On 11/29/2024 8:51 AM, Adam Li wrote:
On 11/28/2024 3:29 PM, K Prateek Nayak wrote:
Hello Adam,

Hi Prateek,
Thanks for comments.

On 11/27/2024 11:26 AM, Adam Li wrote:
Enabling NEXT_BUDDY triggers warning, and rcu stall:

[  124.977300] cfs_rq->next->sched_delayed

I could reproduce this with a run of "perf bench sched messaging" but
given that we hit this warning, it also means that either
set_next_buddy() has incorrectly set a delayed entity as next buddy, or
clear_next_buddy() did not clear a delayed entity.

Yes. The logic of this patch is a delayed entity should not be set as next buddy.

I also see PSI splats like:

    psi: inconsistent task state! task=2524:kworker/u1028:2 cpu=154 psi_flags=10 clear=14 set=0

but the PSI flags it has set "(TSK_MEMSTALL_RUNNING | TSK_MEMSTALL)" and
the flags it is trying to clear
"(TSK_MEMSTALL_RUNNING | TSK_MEMSTALL | TSK_RUNNING)" seem to be only
possible if you have picked a dequeued entity for running before its
wakeup, which is also perhaps why the "nr_running" computation goes awry
and pick_eevdf() returns NULL (which it should never since
pick_next_entity() is only called when rq->cfs.nr_running is > 0)
IIUC, one path for pick_eevdf() to return NULL is:
pick_eevdf():
<snip>
if (curr && (!curr->on_rq || !entity_eligible(cfs_rq, curr)))
curr = NULL; <--- curr is set to NULL

"on_rq" is only cleared when the entity is dequeued so "curr" is in fact
going to sleep (proper sleep) and we've reached at pick_eevdf(),
otherwise, if "curr" is not eligible, there is at least one more tasks
on the cfs_rq which implies best has be found and will be non-null.

<snip>
found:
if (!best || (curr && entity_before(curr, best)))
best = curr; <--- curr and best are both NULL

Say "curr" is going to sleep, and there is no "best", in which case
"curr" is already blocked and "cfs_rq->nr_running" should be 0 and it
should have not reached pick_eevdf() in the first place since
pick_next_entity() is only called by pick_task_fair() if
"cfs_rq->nr_running" is non-zero.

So as long as "cfs_rq->nr_running" is non-zero, pick_eevdf() should
return a valid runnable entity.

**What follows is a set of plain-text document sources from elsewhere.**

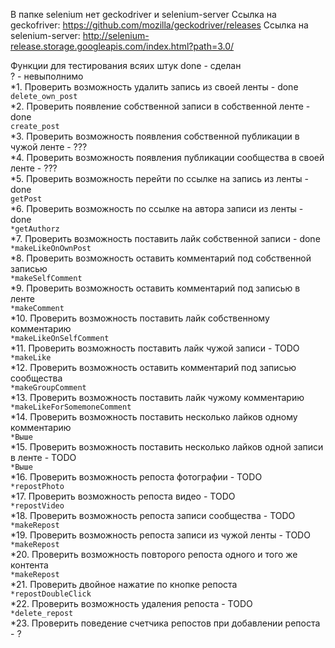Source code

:В папке selenium нет geckodriver и selenium-server 
Ссылка на geckofriver: https://github.com/mozilla/geckodriver/releases 
Ссылка на selenium-server: http://selenium-release.storage.googleapis.com/index.html?path=3.0/


Функции для тестирования всяих штук
done - сделан
<br/>
? - невыполнимо
<br/>
*1. Проверить возможность удалить запись из своей ленты - done
<br/>
`delete_own_post`
<br/>
*2. Проверить появление собственной записи в собственной ленте - done
<br/>
`create_post`
<br/>
*3. Проверить возможность появления собственной публикации в чужой ленте - ???
<br/>
*4. Проверить возможность появления публикации сообщества в своей ленте - ???
<br/>
*5. Проверить возможность перейти по ссылке на запись из ленты - done
<br/>
`getPost`
<br/>
*6. Проверить возможность по ссылке на автора записи из ленты - done
<br/>
`*getAuthorz`
<br/>
*7. Проверить возможность поставить лайк собственной записи - done
<br/>
`*makeLikeOnOwnPost`
<br/>
*8. Проверить возможность оставить комментарий под собственной записью
<br/>
`*makeSelfComment`
<br/>
*9. Проверить возможность оставить комментарий под записью в ленте
<br/>
`*makeComment`
<br/>
*10. Проверить возможность поставить лайк собственному комментарию
 <br/>
`*makeLikeOnSelfComment`
<br/>
*11. Проверить возможность поставить лайк чужой записи - TODO
<br/>
`*makeLike`
<br/>
*12. Проверить возможность оставить комментарий под записью сообщества
 <br/>
`*makeGroupComment`
<br/>
*13. Проверить возможность поставить лайк чужому комментарию
<br/>
`*makeLikeForSomemoneComment`
<br/>
*14. Проверить возможность поставить несколько лайков одному комментарию
<br/>
`*Выше`
<br/>
*15. Проверить возможность поставить несколько лайков одной записи в ленте - TODO
<br/>
`*Выше`
<br/>
*16. Проверить возможность репоста фотографии - TODO
<br/>
`*repostPhoto`
<br/>
*17. Проверить возможность репоста видео - TODO
<br/>
`*repostVideo`
<br/>
*18. Проверить возможность репоста записи сообщества - TODO
<br/>
`*makeRepost`
<br/>
*19. Проверить возможность репоста записи из чужой ленты - TODO
<br/>
`*makeRepost`
<br/>
*20. Проверить возможность повторого репоста одного и того же контента
<br/>
`*makeRepost`
<br/>
*21. Проверить двойное нажатие по кнопке репоста
<br/>
`*repostDoubleClick`
<br/>
*22. Проверить возможность удаления репоста - TODO
<br/>
`*delete_repost`
<br/>
*23. Проверить поведение счетчика репостов при добавлении репоста - ?
<br/>
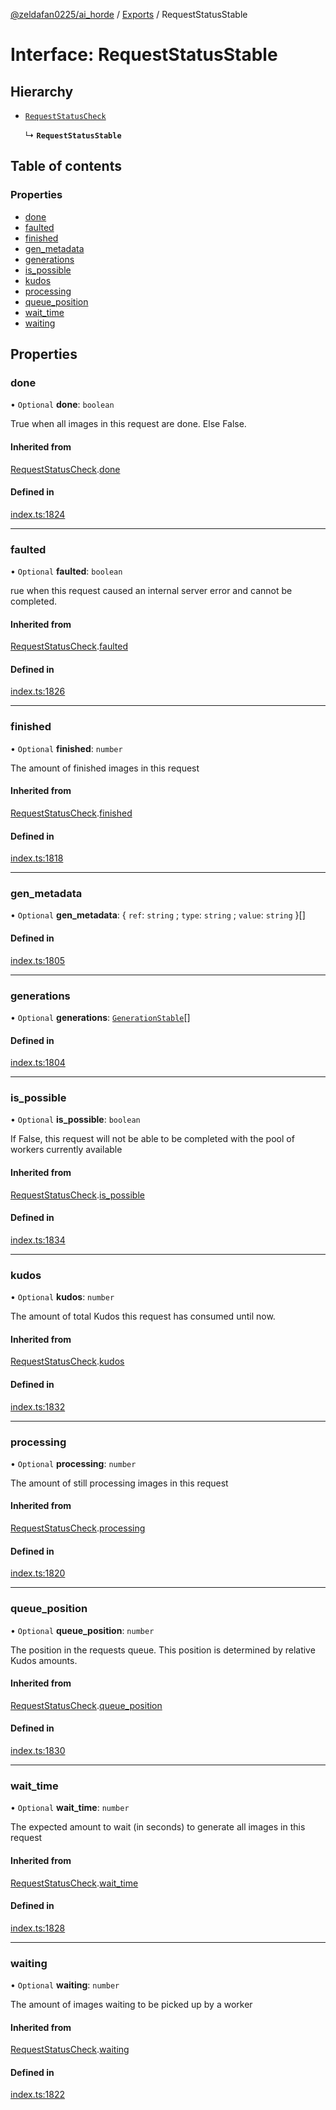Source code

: [@zeldafan0225/ai_horde](../README.md) / [Exports](../modules.md) / RequestStatusStable

# Interface: RequestStatusStable

## Hierarchy

- [`RequestStatusCheck`](RequestStatusCheck.md)

  ↳ **`RequestStatusStable`**

## Table of contents

### Properties

- [done](RequestStatusStable.md#done)
- [faulted](RequestStatusStable.md#faulted)
- [finished](RequestStatusStable.md#finished)
- [gen\_metadata](RequestStatusStable.md#gen_metadata)
- [generations](RequestStatusStable.md#generations)
- [is\_possible](RequestStatusStable.md#is_possible)
- [kudos](RequestStatusStable.md#kudos)
- [processing](RequestStatusStable.md#processing)
- [queue\_position](RequestStatusStable.md#queue_position)
- [wait\_time](RequestStatusStable.md#wait_time)
- [waiting](RequestStatusStable.md#waiting)

## Properties

### done

• `Optional` **done**: `boolean`

True when all images in this request are done. Else False.

#### Inherited from

[RequestStatusCheck](RequestStatusCheck.md).[done](RequestStatusCheck.md#done)

#### Defined in

[index.ts:1824](https://github.com/ZeldaFan0225/ai_horde/blob/90eaabf/index.ts#L1824)

___

### faulted

• `Optional` **faulted**: `boolean`

rue when this request caused an internal server error and cannot be completed.

#### Inherited from

[RequestStatusCheck](RequestStatusCheck.md).[faulted](RequestStatusCheck.md#faulted)

#### Defined in

[index.ts:1826](https://github.com/ZeldaFan0225/ai_horde/blob/90eaabf/index.ts#L1826)

___

### finished

• `Optional` **finished**: `number`

The amount of finished images in this request

#### Inherited from

[RequestStatusCheck](RequestStatusCheck.md).[finished](RequestStatusCheck.md#finished)

#### Defined in

[index.ts:1818](https://github.com/ZeldaFan0225/ai_horde/blob/90eaabf/index.ts#L1818)

___

### gen\_metadata

• `Optional` **gen\_metadata**: { `ref`: `string` ; `type`: `string` ; `value`: `string`  }[]

#### Defined in

[index.ts:1805](https://github.com/ZeldaFan0225/ai_horde/blob/90eaabf/index.ts#L1805)

___

### generations

• `Optional` **generations**: [`GenerationStable`](GenerationStable.md)[]

#### Defined in

[index.ts:1804](https://github.com/ZeldaFan0225/ai_horde/blob/90eaabf/index.ts#L1804)

___

### is\_possible

• `Optional` **is\_possible**: `boolean`

If False, this request will not be able to be completed with the pool of workers currently available

#### Inherited from

[RequestStatusCheck](RequestStatusCheck.md).[is_possible](RequestStatusCheck.md#is_possible)

#### Defined in

[index.ts:1834](https://github.com/ZeldaFan0225/ai_horde/blob/90eaabf/index.ts#L1834)

___

### kudos

• `Optional` **kudos**: `number`

The amount of total Kudos this request has consumed until now.

#### Inherited from

[RequestStatusCheck](RequestStatusCheck.md).[kudos](RequestStatusCheck.md#kudos)

#### Defined in

[index.ts:1832](https://github.com/ZeldaFan0225/ai_horde/blob/90eaabf/index.ts#L1832)

___

### processing

• `Optional` **processing**: `number`

The amount of still processing images in this request

#### Inherited from

[RequestStatusCheck](RequestStatusCheck.md).[processing](RequestStatusCheck.md#processing)

#### Defined in

[index.ts:1820](https://github.com/ZeldaFan0225/ai_horde/blob/90eaabf/index.ts#L1820)

___

### queue\_position

• `Optional` **queue\_position**: `number`

The position in the requests queue. This position is determined by relative Kudos amounts.

#### Inherited from

[RequestStatusCheck](RequestStatusCheck.md).[queue_position](RequestStatusCheck.md#queue_position)

#### Defined in

[index.ts:1830](https://github.com/ZeldaFan0225/ai_horde/blob/90eaabf/index.ts#L1830)

___

### wait\_time

• `Optional` **wait\_time**: `number`

The expected amount to wait (in seconds) to generate all images in this request

#### Inherited from

[RequestStatusCheck](RequestStatusCheck.md).[wait_time](RequestStatusCheck.md#wait_time)

#### Defined in

[index.ts:1828](https://github.com/ZeldaFan0225/ai_horde/blob/90eaabf/index.ts#L1828)

___

### waiting

• `Optional` **waiting**: `number`

The amount of images waiting to be picked up by a worker

#### Inherited from

[RequestStatusCheck](RequestStatusCheck.md).[waiting](RequestStatusCheck.md#waiting)

#### Defined in

[index.ts:1822](https://github.com/ZeldaFan0225/ai_horde/blob/90eaabf/index.ts#L1822)
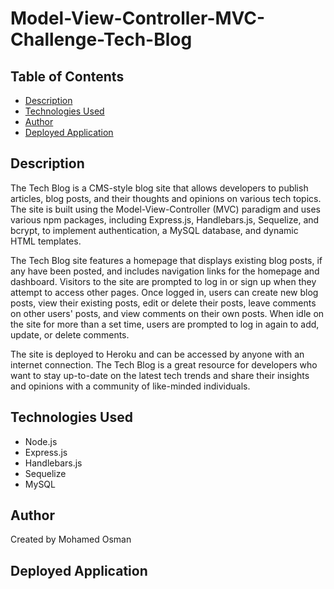 # Model-View-Controller-MVC-Challenge-Tech-Blog

## Table of Contents

- [Description](#description)
- [Technologies Used](#technologies-used)
- [Author](#author)
- [Deployed Application](#deployed-application)

## Description

The Tech Blog is a CMS-style blog site that allows developers to publish articles, blog posts, and their thoughts and opinions on various tech topics. The site is built using the Model-View-Controller (MVC) paradigm and uses various npm packages, including Express.js, Handlebars.js, Sequelize, and bcrypt, to implement authentication, a MySQL database, and dynamic HTML templates.

The Tech Blog site features a homepage that displays existing blog posts, if any have been posted, and includes navigation links for the homepage and dashboard. Visitors to the site are prompted to log in or sign up when they attempt to access other pages. Once logged in, users can create new blog posts, view their existing posts, edit or delete their posts, leave comments on other users' posts, and view comments on their own posts. When idle on the site for more than a set time, users are prompted to log in again to add, update, or delete comments.

The site is deployed to Heroku and can be accessed by anyone with an internet connection. The Tech Blog is a great resource for developers who want to stay up-to-date on the latest tech trends and share their insights and opinions with a community of like-minded individuals.

## Technologies Used

- Node.js
- Express.js
- Handlebars.js
- Sequelize
- MySQL


## Author

Created by Mohamed Osman

## Deployed Application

Failure to do so perhaps points to
"entity_eligible()" check going sideways somewhere or a bug in
"nr_running" accounting.

Chenyu had proposed a similar fix long back in
https://lore.kernel.org/lkml/20240226082349.302363-1-yu.c.chen@xxxxxxxxx/
but the consensus was it was covering up a larger problem which
then boiled down to avg_vruntime being computed incorrectly
https://lore.kernel.org/lkml/ZiAWTU5xb%2FJMn%2FHs@chenyu5-mobl2/


return best; <--- return NULL

diff --git a/kernel/sched/fair.c b/kernel/sched/fair.c
index fbdca89c677f..cd1188b7f3df 100644
--- a/kernel/sched/fair.c
+++ b/kernel/sched/fair.c
@@ -8748,6 +8748,8 @@ static void set_next_buddy(struct sched_entity *se)
              return;
          if (se_is_idle(se))
              return;
+        if (se->sched_delayed)
+            return;

I tried to put a SCHED_WARN_ON() here to track where this comes from and
seems like it is usually from attach_task() in the load balancing path
pulling a delayed task which is set as the next buddy in
check_preempt_wakeup_fair()

Can you please try the following diff instead of the first two patches
and see if you still hit these warnings, stalls, and pick_eevdf()
returning NULL?

Tested. Run specjbb with NEXT_BUDDY enabled, warnings, stalls and panic disappear.

Thank you for testing. I'll let Peter come back on which approach he
prefers :)


Regards,
-adam

--
Thanks and Regards,
Prateek